WORK TO BE COMPLETED:
Determine how many lines below hold the string "können". Reply with the number alone.

Source texts of formatted documents:
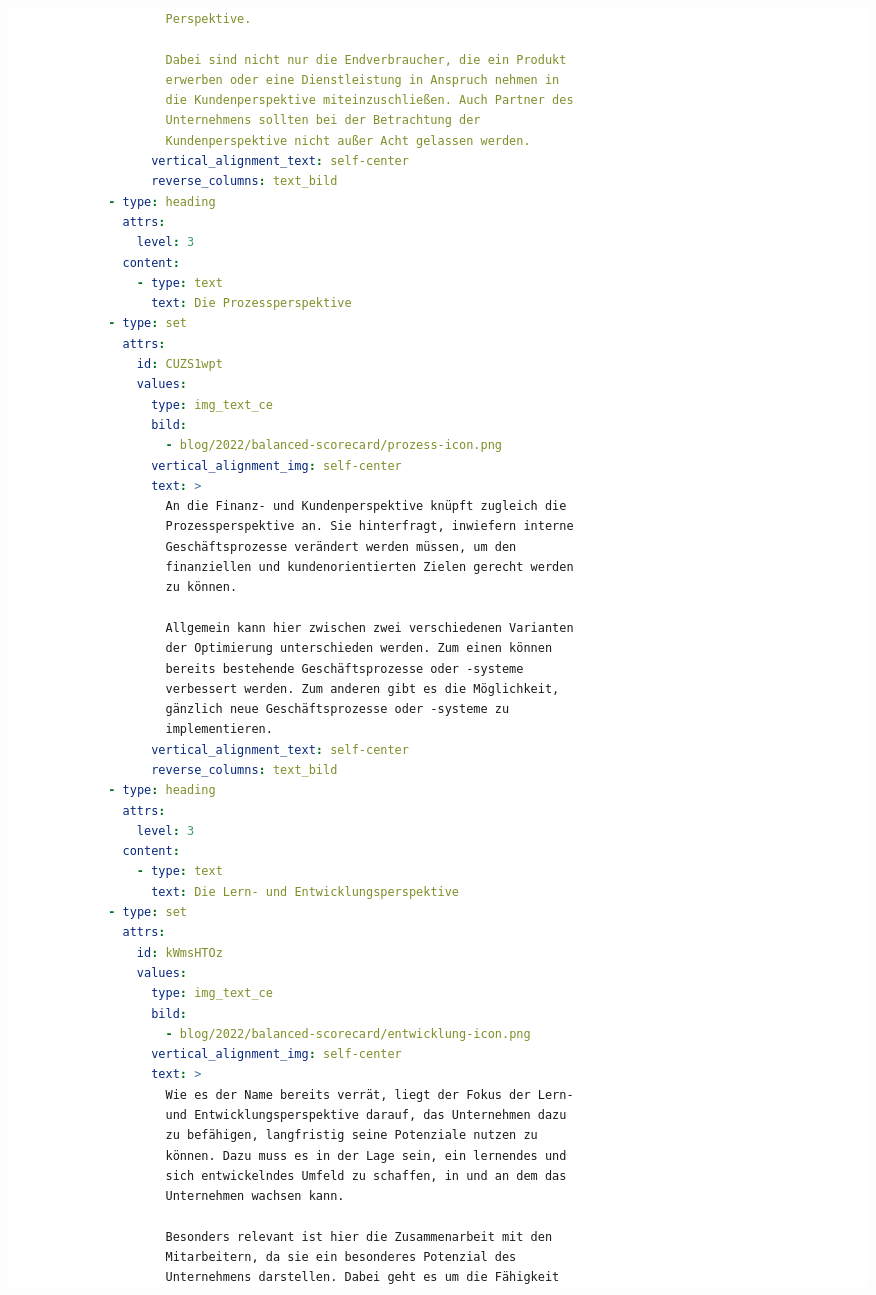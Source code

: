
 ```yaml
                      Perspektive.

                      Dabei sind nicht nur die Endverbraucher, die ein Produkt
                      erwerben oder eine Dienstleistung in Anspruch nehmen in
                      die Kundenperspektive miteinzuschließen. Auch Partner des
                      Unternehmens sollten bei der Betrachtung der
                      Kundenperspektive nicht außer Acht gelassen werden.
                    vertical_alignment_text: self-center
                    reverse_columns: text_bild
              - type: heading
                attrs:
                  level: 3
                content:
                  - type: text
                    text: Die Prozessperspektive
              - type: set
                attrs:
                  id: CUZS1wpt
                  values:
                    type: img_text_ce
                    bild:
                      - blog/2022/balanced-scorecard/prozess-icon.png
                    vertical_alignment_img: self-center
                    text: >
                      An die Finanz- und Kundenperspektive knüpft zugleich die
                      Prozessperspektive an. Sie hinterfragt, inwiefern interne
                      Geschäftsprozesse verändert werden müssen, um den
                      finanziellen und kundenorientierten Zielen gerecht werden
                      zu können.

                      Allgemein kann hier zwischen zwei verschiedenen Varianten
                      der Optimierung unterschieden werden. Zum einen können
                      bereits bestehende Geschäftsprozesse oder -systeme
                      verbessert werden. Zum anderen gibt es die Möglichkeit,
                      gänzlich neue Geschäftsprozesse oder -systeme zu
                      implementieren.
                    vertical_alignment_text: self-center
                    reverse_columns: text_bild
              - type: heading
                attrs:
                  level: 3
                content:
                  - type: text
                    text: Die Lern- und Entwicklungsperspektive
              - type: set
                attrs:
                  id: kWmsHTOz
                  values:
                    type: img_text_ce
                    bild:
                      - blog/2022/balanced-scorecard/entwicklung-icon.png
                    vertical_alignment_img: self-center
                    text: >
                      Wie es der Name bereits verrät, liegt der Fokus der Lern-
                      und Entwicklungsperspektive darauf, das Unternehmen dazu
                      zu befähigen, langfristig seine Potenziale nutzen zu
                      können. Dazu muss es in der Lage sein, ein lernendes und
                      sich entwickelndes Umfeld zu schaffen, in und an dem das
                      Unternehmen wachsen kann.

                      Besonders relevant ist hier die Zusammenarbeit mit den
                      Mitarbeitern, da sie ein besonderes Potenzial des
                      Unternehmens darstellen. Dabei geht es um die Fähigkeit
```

ANSWER BOX:
3